Less than a decade ago, the unions initiated an almost identical proposal and were crushed by a 60 percent majority against. Now, they won big with precisely the inverse ratio. And in 2014, a union initiative to introduce a national minimum wage didn’t even manage 25 percent of the vote. Since then, the union has not only initiated, but also won several popular votes on local minimum wages in a number of cantons (the Swiss equivalent to states), including some that only years before had decidedly rejected the same in the national vote. Also, a union-supported initiative demanding better working conditions, a fairer financing system, and better training in the health care sector won a majority in 2021, just after the height of the COVID-19 pandemic.
Shortly before this year’s pension vote, even the neoliberal leaning newspaper NZZ noted that voters were increasingly embracing things they had only years before explicitly rejected: “The Swiss have turned to the Left — and are increasingly voting with their wallets.” The article also points out, however, that this has not translated into greater election victories for the parties of the Left, who hover just under 30 percent of the vote.

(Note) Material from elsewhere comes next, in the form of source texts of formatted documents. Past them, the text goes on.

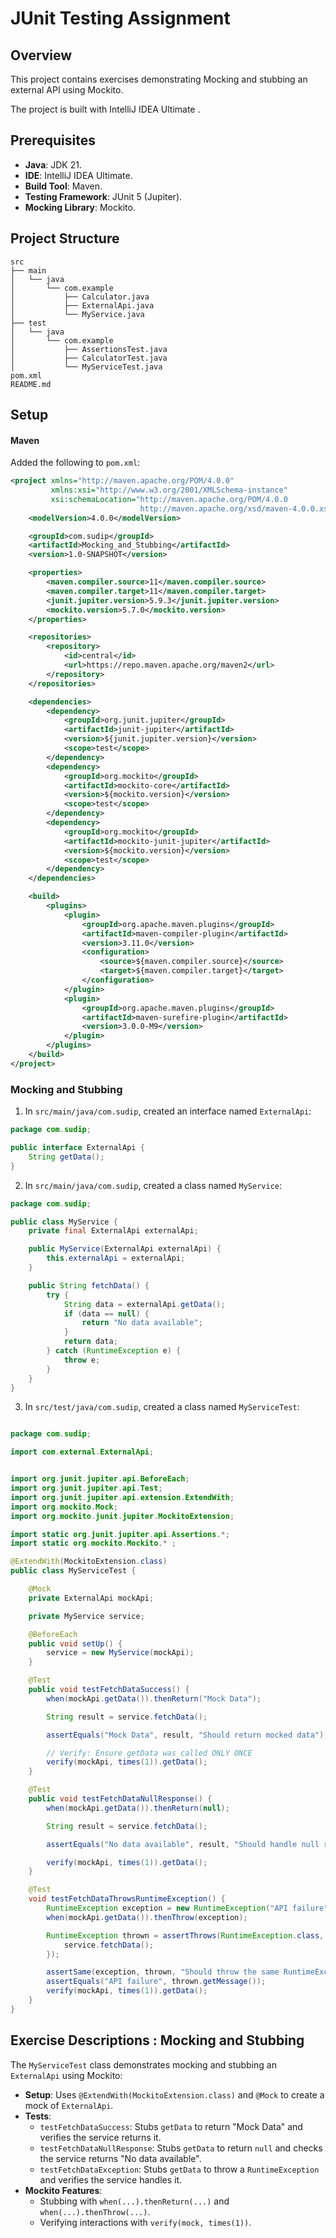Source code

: # JUnit Testing Assignment

## Overview
This project contains exercises demonstrating Mocking and stubbing an external API using Mockito.

The project is built with IntelliJ IDEA Ultimate .

## Prerequisites
- **Java**: JDK 21.
- **IDE**: IntelliJ IDEA Ultimate.
- **Build Tool**: Maven.
- **Testing Framework**: JUnit 5 (Jupiter).
- **Mocking Library**: Mockito.

## Project Structure
```
src
├── main
│   └── java
│       └── com.example
│           ├── Calculator.java
│           ├── ExternalApi.java
│           └── MyService.java
├── test
│   └── java
│       └── com.example
│           ├── AssertionsTest.java
│           ├── CalculatorTest.java
│           └── MyServiceTest.java
pom.xml 
README.md
```

## Setup 


#### Maven
Added the following to `pom.xml`:
```xml
<project xmlns="http://maven.apache.org/POM/4.0.0"
         xmlns:xsi="http://www.w3.org/2001/XMLSchema-instance"
         xsi:schemaLocation="http://maven.apache.org/POM/4.0.0
                             http://maven.apache.org/xsd/maven-4.0.0.xsd">
    <modelVersion>4.0.0</modelVersion>

    <groupId>com.sudip</groupId>
    <artifactId>Mocking_and_Stubbing</artifactId>
    <version>1.0-SNAPSHOT</version>

    <properties>
        <maven.compiler.source>11</maven.compiler.source>
        <maven.compiler.target>11</maven.compiler.target>
        <junit.jupiter.version>5.9.3</junit.jupiter.version>
        <mockito.version>5.7.0</mockito.version>
    </properties>

    <repositories>
        <repository>
            <id>central</id>
            <url>https://repo.maven.apache.org/maven2</url>
        </repository>
    </repositories>

    <dependencies>
        <dependency>
            <groupId>org.junit.jupiter</groupId>
            <artifactId>junit-jupiter</artifactId>
            <version>${junit.jupiter.version}</version>
            <scope>test</scope>
        </dependency>
        <dependency>
            <groupId>org.mockito</groupId>
            <artifactId>mockito-core</artifactId>
            <version>${mockito.version}</version>
            <scope>test</scope>
        </dependency>
        <dependency>
            <groupId>org.mockito</groupId>
            <artifactId>mockito-junit-jupiter</artifactId>
            <version>${mockito.version}</version>
            <scope>test</scope>
        </dependency>
    </dependencies>

    <build>
        <plugins>
            <plugin>
                <groupId>org.apache.maven.plugins</groupId>
                <artifactId>maven-compiler-plugin</artifactId>
                <version>3.11.0</version>
                <configuration>
                    <source>${maven.compiler.source}</source>
                    <target>${maven.compiler.target}</target>
                </configuration>
            </plugin>
            <plugin>
                <groupId>org.apache.maven.plugins</groupId>
                <artifactId>maven-surefire-plugin</artifactId>
                <version>3.0.0-M9</version>
            </plugin>
        </plugins>
    </build>
</project>

```




### Mocking and Stubbing

1. In `src/main/java/com.sudip`, created an interface named `ExternalApi`:
```java
package com.sudip;

public interface ExternalApi {
    String getData();
}
```

2. In `src/main/java/com.sudip`, created a class named `MyService`:
```java
package com.sudip;

public class MyService {
    private final ExternalApi externalApi;

    public MyService(ExternalApi externalApi) {
        this.externalApi = externalApi;
    }

    public String fetchData() {
        try {
            String data = externalApi.getData();
            if (data == null) {
                return "No data available";
            }
            return data;
        } catch (RuntimeException e) {
            throw e;
        }
    }
}
```

3. In `src/test/java/com.sudip`, created a class named `MyServiceTest`:

```java

package com.sudip;

import com.external.ExternalApi;


import org.junit.jupiter.api.BeforeEach;
import org.junit.jupiter.api.Test;
import org.junit.jupiter.api.extension.ExtendWith;
import org.mockito.Mock;
import org.mockito.junit.jupiter.MockitoExtension;

import static org.junit.jupiter.api.Assertions.*;
import static org.mockito.Mockito.* ;

@ExtendWith(MockitoExtension.class)
public class MyServiceTest {

    @Mock
    private ExternalApi mockApi;

    private MyService service;

    @BeforeEach
    public void setUp() {
        service = new MyService(mockApi);
    }

    @Test
    public void testFetchDataSuccess() {
        when(mockApi.getData()).thenReturn("Mock Data");

        String result = service.fetchData();

        assertEquals("Mock Data", result, "Should return mocked data");

        // Verify: Ensure getData was called ONLY ONCE
        verify(mockApi, times(1)).getData();
    }

    @Test
    public void testFetchDataNullResponse() {
        when(mockApi.getData()).thenReturn(null);

        String result = service.fetchData();

        assertEquals("No data available", result, "Should handle null response");

        verify(mockApi, times(1)).getData();
    }

    @Test
    void testFetchDataThrowsRuntimeException() {
        RuntimeException exception = new RuntimeException("API failure");
        when(mockApi.getData()).thenThrow(exception);

        RuntimeException thrown = assertThrows(RuntimeException.class, () -> {
            service.fetchData();
        });

        assertSame(exception, thrown, "Should throw the same RuntimeException object");
        assertEquals("API failure", thrown.getMessage());
        verify(mockApi, times(1)).getData();
    }
}

```

## Exercise Descriptions : Mocking and Stubbing
The `MyServiceTest` class demonstrates mocking and stubbing an `ExternalApi` using Mockito:
- **Setup**: Uses `@ExtendWith(MockitoExtension.class)` and `@Mock` to create a mock of `ExternalApi`.
- **Tests**:
    - `testFetchDataSuccess`: Stubs `getData` to return "Mock Data" and verifies the service returns it.
    - `testFetchDataNullResponse`: Stubs `getData` to return `null` and checks the service returns "No data available".
    - `testFetchDataException`: Stubs `getData` to throw a `RuntimeException` and verifies the service handles it.
- **Mockito Features**:
    - Stubbing with `when(...).thenReturn(...)` and `when(...).thenThrow(...)`.
    - Verifying interactions with `verify(mock, times(1))`.

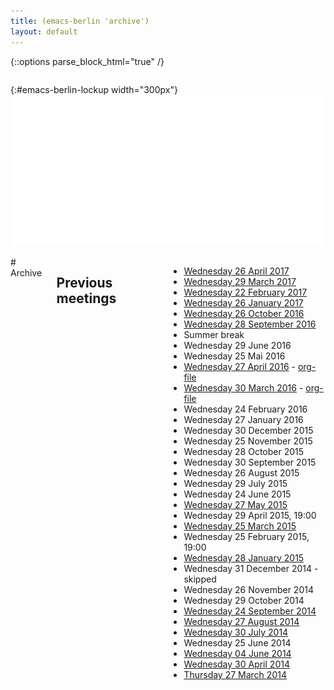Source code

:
 ```yaml
---
title: (emacs-berlin 'archive')
layout: default
---
```

{::options parse_block_html="true" /}

<section id="above-fold"><div class="row"><div class="large-12 columns intro-info">

{:#emacs-berlin-lockup width="300px"}
![emacs-berlin logo](img/emacs-berlin.png)

</div></div></section>

<section id="below-fold"><div class="row"><div class="medium-8 columns">
# Archive

## Previous meetings
* [Wednesday 26 April 2017](20170426-notes.html)
* [Wednesday 29 March 2017](20170329-notes.html)
* [Wednesday 22 February 2017](#)
* [Wednesday 26 January 2017](20170126-notes.html)
* [Wednesday 26 October 2016](20161026-notes.html)
* [Wednesday 28 September 2016](20160928-notes.html)
* Summer break
* Wednesday 29 June 2016
* Wednesday 25 Mai 2016
* [Wednesday 27 April 2016](20160427-notes.html) - [org-file](20160427-notes.org)
* [Wednesday 30 March 2016](20160330-notes.html) - [org-file](20160330-notes.org)
* Wednesday 24 February 2016
* Wednesday 27 January 2016
* Wednesday 30 December 2015
* Wednesday 25 November 2015
* Wednesday 28 October 2015
* Wednesday 30 September 2015
* Wednesday 26 August 2015
* Wednesday 29 July 2015
* Wednesday 24 June 2015
* [Wednesday 27 May 2015](20150527-notes.html)
* Wednesday 29 April 2015, 19:00
* [Wednesday 25 March 2015](20150325-announce.html)
* Wednesday 25 February 2015, 19:00
* [Wednesday 28 January 2015](20150128-notes.html)
* Wednesday 31 December 2014 - skipped
* Wednesday 26 November 2014
* Wednesday 29 October 2014
* [Wednesday 24 September 2014](20140924-notes.html)
* [Wednesday 27 August 2014](20140827-notes.html)
* [Wednesday 30 July 2014](20140730-notes.html)
* Wednesday 25 June 2014
* [Wednesday 04 June 2014](https://mailb.org/pipermail/emacs-berlin/2014/000008.html)
* [Wednesday 30 April 2014](https://gist.github.com/pxlpnk/11392935)
* [Thursday 27 March 2014](20140327.html)



</div></div></section>
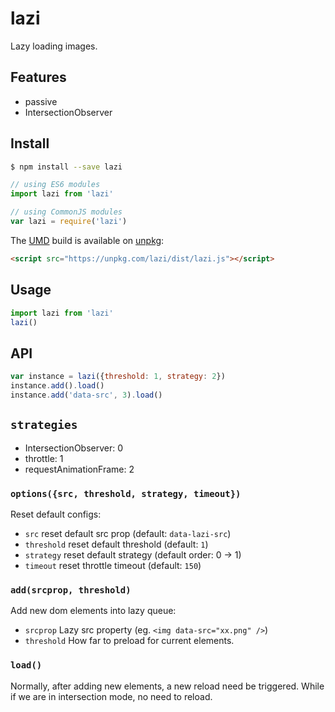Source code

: # lazi
Lazy loading images.

## Features
* passive
* IntersectionObserver

## Install
```sh
$ npm install --save lazi
```

```javascript
// using ES6 modules
import lazi from 'lazi'
```

```javascript
// using CommonJS modules
var lazi = require('lazi')
```

The [UMD](https://github.com/umdjs/umd) build is available on [unpkg](https://unpkg.com):
```html
<script src="https://unpkg.com/lazi/dist/lazi.js"></script>
```

## Usage
```js
import lazi from 'lazi'
lazi()
```

## API
```js
var instance = lazi({threshold: 1, strategy: 2})
instance.add().load()
instance.add('data-src', 3).load()
```

## `strategies`
* IntersectionObserver: 0
* throttle: 1
* requestAnimationFrame: 2

### `options({src, threshold, strategy, timeout})`
Reset default configs:
* `src` reset default src prop (default: `data-lazi-src`)
* `threshold` reset default threshold (default: `1`)
* `strategy` reset default strategy (default order: 0 -> 1)
* `timeout` reset throttle timeout (default: `150`)

### `add(srcprop, threshold)`
Add new dom elements into lazy queue:
* `srcprop` Lazy src property (eg. `<img data-src="xx.png" />`)
* `threshold` How far to preload for current elements.

### `load()`
Normally, after adding new elements, a new reload need be triggered.
While if we are in intersection mode, no need to reload.
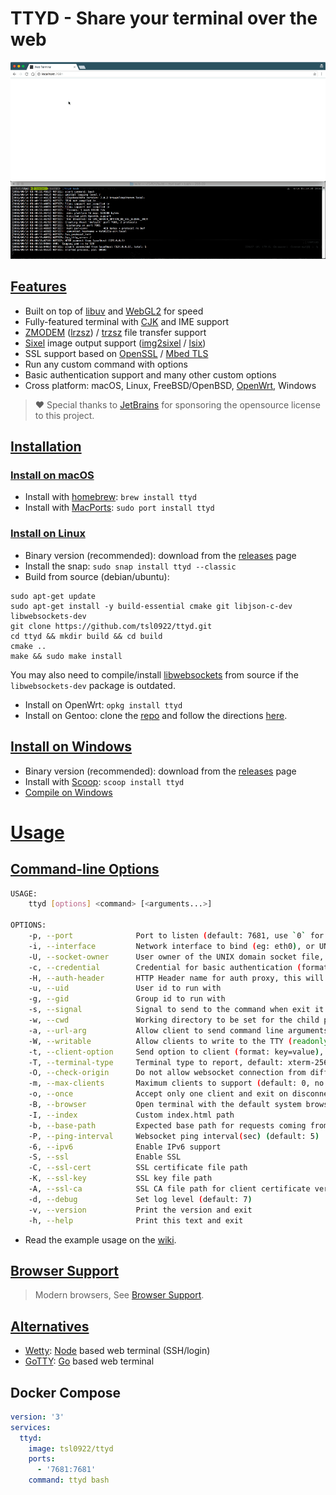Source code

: # TTYD - Share your terminal over the web

![ttyd](./img/ttyd.gif)

## [Features](https://github.com/tsl0922/ttyd#features)

- Built on top of [libuv](https://libuv.org) and [WebGL2](https://developer.mozilla.org/en-US/docs/Web/API/WebGL_API) for speed
- Fully-featured terminal with [CJK](https://en.wikipedia.org/wiki/CJK_characters) and IME support
- [ZMODEM](https://en.wikipedia.org/wiki/ZMODEM) ([lrzsz](https://ohse.de/uwe/software/lrzsz.html)) / [trzsz](https://trzsz.github.io) file transfer support
- [Sixel](https://en.wikipedia.org/wiki/Sixel) image output support ([img2sixel](https://saitoha.github.io/libsixel) / [lsix](https://github.com/hackerb9/lsix))
- SSL support based on [OpenSSL](https://www.openssl.org) / [Mbed TLS](https://github.com/Mbed-TLS/mbedtls)
- Run any custom command with options
- Basic authentication support and many other custom options
- Cross platform: macOS, Linux, FreeBSD/OpenBSD, [OpenWrt](https://openwrt.org), Windows

> ❤ Special thanks to [JetBrains](https://www.jetbrains.com/?from=ttyd) for sponsoring the opensource license to this project.


## [Installation](https://github.com/tsl0922/ttyd#installation)

### [Install on macOS](https://github.com/tsl0922/ttyd#install-on-macos)

- Install with [homebrew](http://brew.sh): `brew install ttyd`
- Install with [MacPorts](https://www.macports.org): `sudo port install ttyd`

### [Install on Linux](https://github.com/tsl0922/ttyd#install-on-linux)

- Binary version (recommended): download from the [releases](https://github.com/tsl0922/ttyd/releases) page
- Install the snap: `sudo snap install ttyd --classic`
- Build from source (debian/ubuntu):
    
```shell
sudo apt-get update
sudo apt-get install -y build-essential cmake git libjson-c-dev libwebsockets-dev
git clone https://github.com/tsl0922/ttyd.git
cd ttyd && mkdir build && cd build
cmake ..
make && sudo make install
```
  You may also need to compile/install [libwebsockets](https://libwebsockets.org) from source if the `libwebsockets-dev` package is outdated.
- Install on OpenWrt: `opkg install ttyd`
- Install on Gentoo: clone the [repo](https://bitbucket.org/mgpagano/ttyd/src/master) and follow the directions [here](https://wiki.gentoo.org/wiki/Custom_repository#Creating_a_local_repository).

## [Install on Windows](https://github.com/tsl0922/ttyd#install-on-windows)

- Binary version (recommended): download from the [releases](https://github.com/tsl0922/ttyd/releases) page
- Install with [Scoop](https://scoop.sh/#/apps?q=ttyd&s=2&d=1&o=true): `scoop install ttyd`
- [Compile on Windows](https://github.com/tsl0922/ttyd/wiki/Compile-on-Windows)

# [Usage](https://github.com/tsl0922/ttyd#usage)

## [Command-line Options](https://github.com/tsl0922/ttyd#command-line-options)

```sh
USAGE:
    ttyd [options] <command> [<arguments...>]

OPTIONS:
    -p, --port              Port to listen (default: 7681, use `0` for random port)
    -i, --interface         Network interface to bind (eg: eth0), or UNIX domain socket path (eg: /var/run/ttyd.sock)
    -U, --socket-owner      User owner of the UNIX domain socket file, when enabled (eg: user:group)
    -c, --credential        Credential for basic authentication (format: username:password)
    -H, --auth-header       HTTP Header name for auth proxy, this will configure ttyd to let a HTTP reverse proxy handle authentication
    -u, --uid               User id to run with
    -g, --gid               Group id to run with
    -s, --signal            Signal to send to the command when exit it (default: 1, SIGHUP)
    -w, --cwd               Working directory to be set for the child program
    -a, --url-arg           Allow client to send command line arguments in URL (eg: http://localhost:7681?arg=foo&arg=bar)
    -W, --writable          Allow clients to write to the TTY (readonly by default)
    -t, --client-option     Send option to client (format: key=value), repeat to add more options
    -T, --terminal-type     Terminal type to report, default: xterm-256color
    -O, --check-origin      Do not allow websocket connection from different origin
    -m, --max-clients       Maximum clients to support (default: 0, no limit)
    -o, --once              Accept only one client and exit on disconnection
    -B, --browser           Open terminal with the default system browser
    -I, --index             Custom index.html path
    -b, --base-path         Expected base path for requests coming from a reverse proxy (eg: /mounted/here, max length: 128)
    -P, --ping-interval     Websocket ping interval(sec) (default: 5)
    -6, --ipv6              Enable IPv6 support
    -S, --ssl               Enable SSL
    -C, --ssl-cert          SSL certificate file path
    -K, --ssl-key           SSL key file path
    -A, --ssl-ca            SSL CA file path for client certificate verification
    -d, --debug             Set log level (default: 7)
    -v, --version           Print the version and exit
    -h, --help              Print this text and exit
```

- Read the example usage on the [wiki](https://github.com/tsl0922/ttyd/wiki/Example-Usage).

## [Browser Support](https://github.com/tsl0922/ttyd#browser-support)

> Modern browsers, See [Browser Support](https://github.com/xtermjs/xterm.js#browser-support).

## [Alternatives](https://github.com/tsl0922/ttyd#alternatives)

- [Wetty](https://github.com/krishnasrinivas/wetty): [Node](https://nodejs.org) based web terminal (SSH/login)
- [GoTTY](https://github.com/yudai/gotty): [Go](https://golang.org) based web terminal


## Docker Compose

```yml
version: '3'
services:
  ttyd:
    image: tsl0922/ttyd
    ports:
      - '7681:7681'
    command: ttyd bash
```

Claude Longchamp, a well-known political scientist in Switzerland, points in a similar direction and even chose the term “left-conservative shift” to describe both the “historic moment” the union victory on pensions represents and the somewhat ambiguous voting dynamics within which it is embedded. Longchamp even suggests that in the near future, Swiss unions might take on the role of a party substitute — a political voice for those who neither find a home in what they perceive as the hyperprogressive Social Democrats or Greens nor in a right-wing party such as the Swiss People’s Party, seen as pseudopopulist and demagogic when it comes to questions of solidarity. Given the Swiss system of “direct democracy” with its political instruments of popular initiatives and referendums, the union movement might indeed (willingly or unwillingly) fulfill such a role — at least in the short term.
In any case, unions in Switzerland will have their hands full in the upcoming years. Be that in looming contract fights such as that in construction, organizing the still highly unorganized health care sector, or in the numerous upcoming popular votes on issues directly affecting the working class. While each fight will be different, continuing to build commonsense solidarity both in workplaces and at the polls may prove to be a winning recipe in what has already proven to be a unique political era.